The sampler will measure a voltage-vs.-time plot of the signal that reaches its inputs.  As you can see from the diagram, inputs to the sampler will come from either the TDR+/TDR- connectors or the internal pulser itself. Signals that come from the TDR+/TDR- connectors will suffer a attenuation by a factor of 2 because of the resistive summing node acting as an attenuator. Similarly, signals coming from the internal pulser that reach the sampler will also be attenuated by a factor of 2. The sampler is generic in the sense that it will simply measure the differential voltage vs. time waveform at its inputs.  It does not depend on the pulser. If the pulser is turned-off, the sampler will simply measure the signal present at the TDR+/TDR- connectors.

Pulsed signals which leave the pulser and go out to the TDR+/TDR- outputs to a DUT and then reflect part of their energy because of impedance mismatch in the DUT will have the reflected mismatch energy also divided by two on its return trip back to the sampler. This is an attenuation by a factor of four plus the factor caused by the impedance mismatch.

STEPScopes are inherently differential devices. The internal pulser always pulses differentially and the internal sampler always measures a voltage versus time waveform that reflects the difference between its two inputs. STEPScopes can be used in single-ended applications by providing a termination load on the unused TDR- connector and selecting a checkbox in the user interface. This checkbox lets the STEPScope know to scale the results appropriately for a single-ended measurement.

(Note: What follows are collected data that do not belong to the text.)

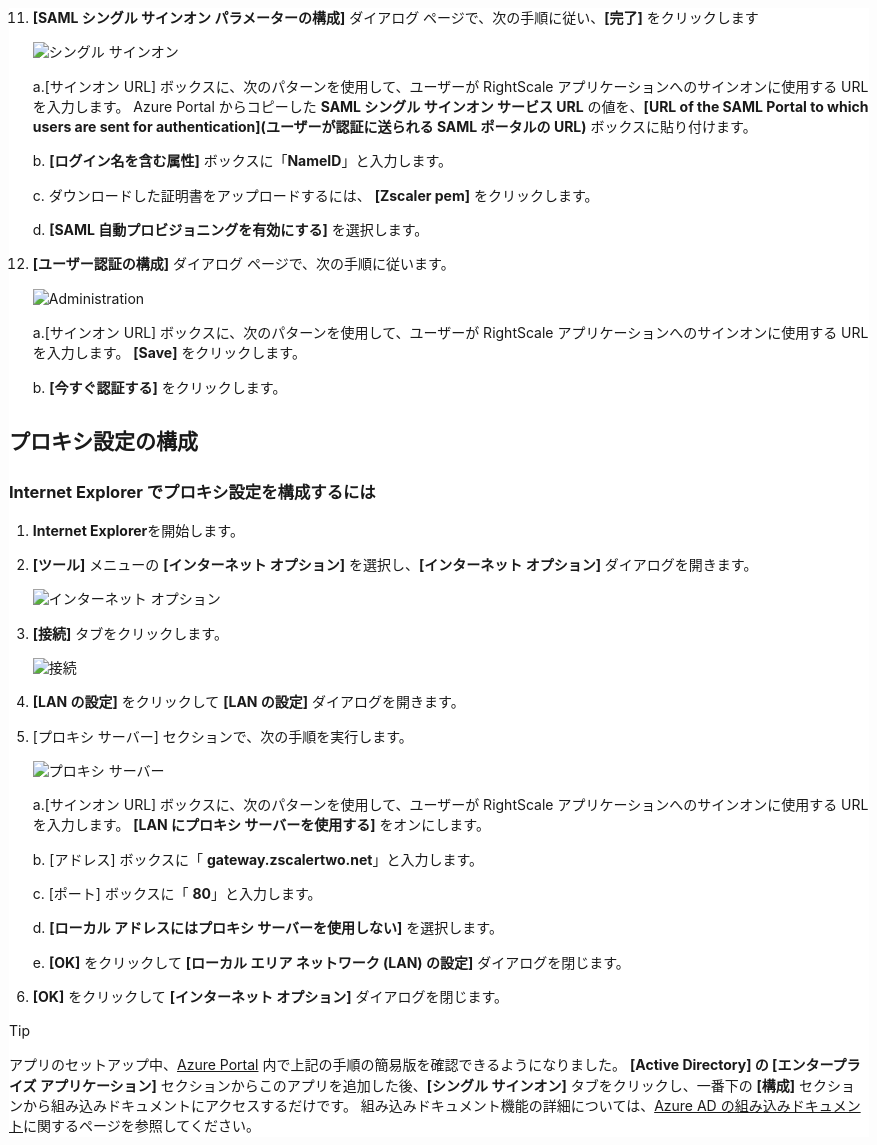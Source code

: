 11. **[SAML シングル サインオン パラメーターの構成]** ダイアログ ページで、次の手順に従い、**[完了]** をクリックします

    ![シングル サインオン](./media/zscaler-two-tutorial/ic800209.png "Single Sign-On")
    
    a.[サインオン URL] ボックスに、次のパターンを使用して、ユーザーが RightScale アプリケーションへのサインオンに使用する URL を入力します。 Azure Portal からコピーした **SAML シングル サインオン サービス URL** の値を、**[URL of the SAML Portal to which users are sent for authentication]\(ユーザーが認証に送られる SAML ポータルの URL\)** ボックスに貼り付けます。
    
    b. **[ログイン名を含む属性]** ボックスに「**NameID**」と入力します。
    
    c. ダウンロードした証明書をアップロードするには、 **[Zscaler pem]** をクリックします。
    
    d. **[SAML 自動プロビジョニングを有効にする]** を選択します。

12. **[ユーザー認証の構成]** ダイアログ ページで、次の手順に従います。

    ![Administration](./media/zscaler-two-tutorial/ic800210.png "Administration")
    
    a.[サインオン URL] ボックスに、次のパターンを使用して、ユーザーが RightScale アプリケーションへのサインオンに使用する URL を入力します。 **[Save]** をクリックします。

    b. **[今すぐ認証する]** をクリックします。

## <a name="configuring-proxy-settings"></a>プロキシ設定の構成
### <a name="to-configure-the-proxy-settings-in-internet-explorer"></a>Internet Explorer でプロキシ設定を構成するには

1. **Internet Explorer**を開始します。

2. **[ツール]** メニューの **[インターネット オプション]** を選択し、**[インターネット オプション]** ダイアログを開きます。   
    
     ![インターネット オプション](./media/zscaler-two-tutorial/ic769492.png "Internet Options")

3. **[接続]** タブをクリックします。   
  
     ![接続](./media/zscaler-two-tutorial/ic769493.png "Connections")

4. **[LAN の設定]** をクリックして **[LAN の設定]** ダイアログを開きます。

5. [プロキシ サーバー] セクションで、次の手順を実行します。   
   
    ![プロキシ サーバー](./media/zscaler-two-tutorial/ic769494.png "Proxy server")

    a.[サインオン URL] ボックスに、次のパターンを使用して、ユーザーが RightScale アプリケーションへのサインオンに使用する URL を入力します。 **[LAN にプロキシ サーバーを使用する]** をオンにします。

    b. [アドレス] ボックスに「 **gateway.zscalertwo.net**」と入力します。

    c. [ポート] ボックスに「 **80**」と入力します。

    d. **[ローカル アドレスにはプロキシ サーバーを使用しない]** を選択します。

    e. **[OK]** をクリックして **[ローカル エリア ネットワーク (LAN) の設定]** ダイアログを閉じます。

6. **[OK]** をクリックして **[インターネット オプション]** ダイアログを閉じます。

> [!TIP]
> アプリのセットアップ中、[Azure Portal](https://portal.azure.com) 内で上記の手順の簡易版を確認できるようになりました。  **[Active Directory] の [エンタープライズ アプリケーション]** セクションからこのアプリを追加した後、**[シングル サインオン]** タブをクリックし、一番下の **[構成]** セクションから組み込みドキュメントにアクセスするだけです。 組み込みドキュメント機能の詳細については、[Azure AD の組み込みドキュメント]( https://go.microsoft.com/fwlink/?linkid=845985)に関するページを参照してください。
> 


[1]: ./media/zscaler-two-tutorial/tutorial_general_01.png
[2]: ./media/zscaler-two-tutorial/tutorial_general_02.png
[3]: ./media/zscaler-two-tutorial/tutorial_general_03.png
[4]: ./media/zscaler-two-tutorial/tutorial_general_04.png
[100]: ./media/zscaler-two-tutorial/tutorial_general_100.png
[200]: ./media/zscaler-two-tutorial/tutorial_general_200.png
[201]: ./media/zscaler-two-tutorial/tutorial_general_201.png
[202]: ./media/zscaler-two-tutorial/tutorial_general_202.png
[203]: ./media/zscaler-two-tutorial/tutorial_general_203.png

The STEPScope includes two kinds of carefully engineered self-calibration steps. The platform calibrations are used to assure the voltage and time accuracy of all measurements. The platform calibrations consist of noise calibration, a delay calibration, and a flatness calibration. These are executed by pressing the “Calibrations” button on the lower status bar in the user interface. These calibrations take a couple minutes and should be performed once every few months or at the beginning of any critical measurements. The second kind of calibrations are the analysis-specific calibrations. These calibrations include cabling present in the measurement system so that the impact of the cables can be removed. These calibrations must be re-run every time the cabling changes or the temperature of the test system changes. These calibrations consist of attaching 50-ohm loads, SHORTs, or THRUs to the cables and executing the calibration step. Each calibration takes less than a minute to perform.


Time domain reflection measurements are based on the physics phenomenon that causes incident energy to reflect back to the source if the impedance of the transmission path changes. The percentage of reflection depends on the ratio of the impedance difference experienced. The sign of the reflection (an inversion of the signal in the time domain) is also set by the impedance difference experienced.  We call this coefficient of reflection (the ratio of what incident energy is reflected), gamma. A gamma of 0 means no energy is reflected. This is what happens when our termination perfectly matches our source. A gamma of 1 means all energy is reflected.  This is what happens when our termination is an OPEN we call these signals “inductive”. A gamma of -1 also means all energy is reflected but it is also inverted. This is what happens when our termination is a SHORT. We call these signals “capacitive”.

Transmissions and reflections when a resistive summing node is used have to be carefully considered as the classic responses to typical short/load/open terminations are impacted.  To emphasize this point, let’s consider the possible terminations that a STEPScope could see.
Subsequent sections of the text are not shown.